Looking for nice Tuck Stitch patterns any suggestions please saw some in knitwits but not sure if they would knit on 881xBeth


----------



## boots (Jan 24, 2011)

Beth, I have patterns for tuck stitch blankets and will get back with you today.


----------



## KateWood (Apr 30, 2011)

Hi Beth,

I sent you a pm...


----------



## Grapejelli (Apr 3, 2011)

Just what is tuck stitch?


----------



## boots (Jan 24, 2011)

boots said:


> Beth, I have patterns for tuck stitch blankets and will get back with you today.

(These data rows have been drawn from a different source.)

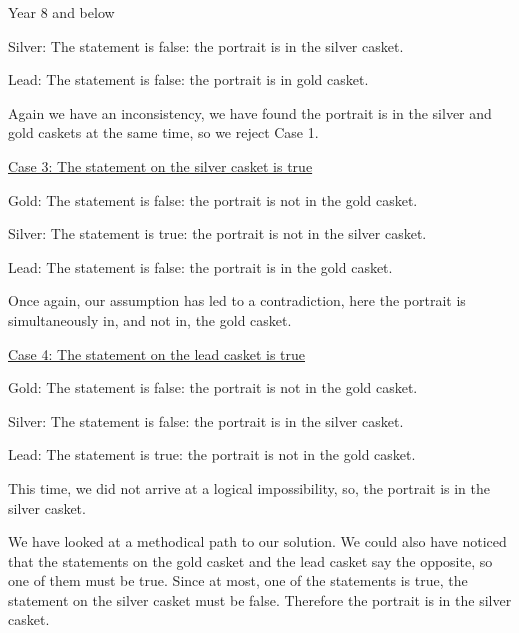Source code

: \begin{MyInnerBox}{Year 8 and below}
{\begin{MySolutionBox}
        \hspace{1em}Silver: The statement is false: the portrait is in the silver casket.\par
        \hspace{1em}Lead: \;The statement is false: the portrait is in gold casket.\par
        Again we have an inconsistency, we have found the portrait is in the silver and gold caskets at the same time, so we reject Case 1.\par\medskip
        \underline{Case 3: The statement on the silver casket is true}\par
        \hspace{1em}Gold: \;The statement is false: the portrait is not in the gold casket.\par
        \hspace{1em}Silver: The statement is true: the portrait is not in the silver casket.\par
        \hspace{1em}Lead: \;The statement is false: the portrait is in the gold casket.\par
        Once again, our assumption has led to a contradiction, here the portrait is simultaneously in, and not in, the gold casket.\par\medskip
        \underline{Case 4: The statement on the lead casket is true}\par
        \hspace{1em}Gold: \;The statement is false: the portrait is not in the gold casket.\par
        \hspace{1em}Silver: The statement is false: the portrait is in the silver casket.\par
        \hspace{1em}Lead: \;The statement is true: the portrait is not in the gold casket.\par
        This time, we did not arrive at a logical impossibility, so, the portrait is in the silver casket.\par\medskip
        We have looked at a methodical path to our solution. We could also have noticed that the statements on the gold casket and the lead casket say the opposite, so one of them must be true. Since at most, one of the statements is true, the statement on the silver casket must be false. Therefore the portrait is in the silver casket.\par
      \end{MySolutionBox}
    }{}%
    \end{MyInnerBox}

Okay, Beth, this may work for you. Be sure to click on the pattern card at the bottom of this link page:
http://www.eileenmontgomery.com/freebies/patterns/tuckpc.html


----------



## KateWood (Apr 30, 2011)

Grapejelli said:


> Just what is tuck stitch?


In machine knitting when the knitting carriage is set to knit a tuck pattern, yarn will be laid into all the needle hooks. The stitches selected to knit will knit, the stitches selected for tucking will not knit off the needles. The yarn remains as loops on top of the existing stitches, carried up usually 2-6 rows, (a needle will then have 2-6 loops on it) till the pattern selects the stitch to knit. Tucked stitches form well defined patterns in the knitting. You can view some pictures of knitting machine tuck stitch patterns on this site;
http://dragonflydesignsknitwear.com/Brother_Knitting_Mags.html

Open the basic patterns file to view some of the patterns a brother knitting machine is capable of knitting.


----------



## Beth Standing (Mar 22, 2011)

Boots and Kate.Thank youxBeth


----------



## brenda m (Jun 2, 2011)

many of the tuck stitches can also be used double bed with finer yarn. the Card 3 book has quite a few designs that can be created with that one card. A friend and I split the designs and did samples for our knitting group some years ago


----------



## Laurelbee (May 5, 2011)

Hey! those sites are just too good! I have been sitting here at the computor for nearly 2 hours just looking through eileen montgomery and dragonfly sites. I don't really have time like this to sit here. Thank you so much for posting them. I think I have found what I want to wear to my grandson's wedding next month. Just have to find the right yarn now.xxx


----------



## Beth Standing (Mar 22, 2011)

Kate that is brilliant, how do I know which are the ones I can use for tuck and not garter carriage?xBeth


----------



## Alfreda (Mar 22, 2011)

http://www.crochetpatterncentral.com/directory/tunisian_crochet.php


----------



## KateWood (Apr 30, 2011)

Beth Standing said:


> Kate that is brilliant, how do I know which are the ones I can use for tuck and not garter carriage?xBeth


To determine if a pattern may be used for a tuck stitch, look for an eon repeat. At the most only two adjacent needles can tuck on a row, then a st must be knit before another st may tuck. If more than two adjacent needles are selected to tuck, the sts will jump off the needles creating quite a MESS...


----------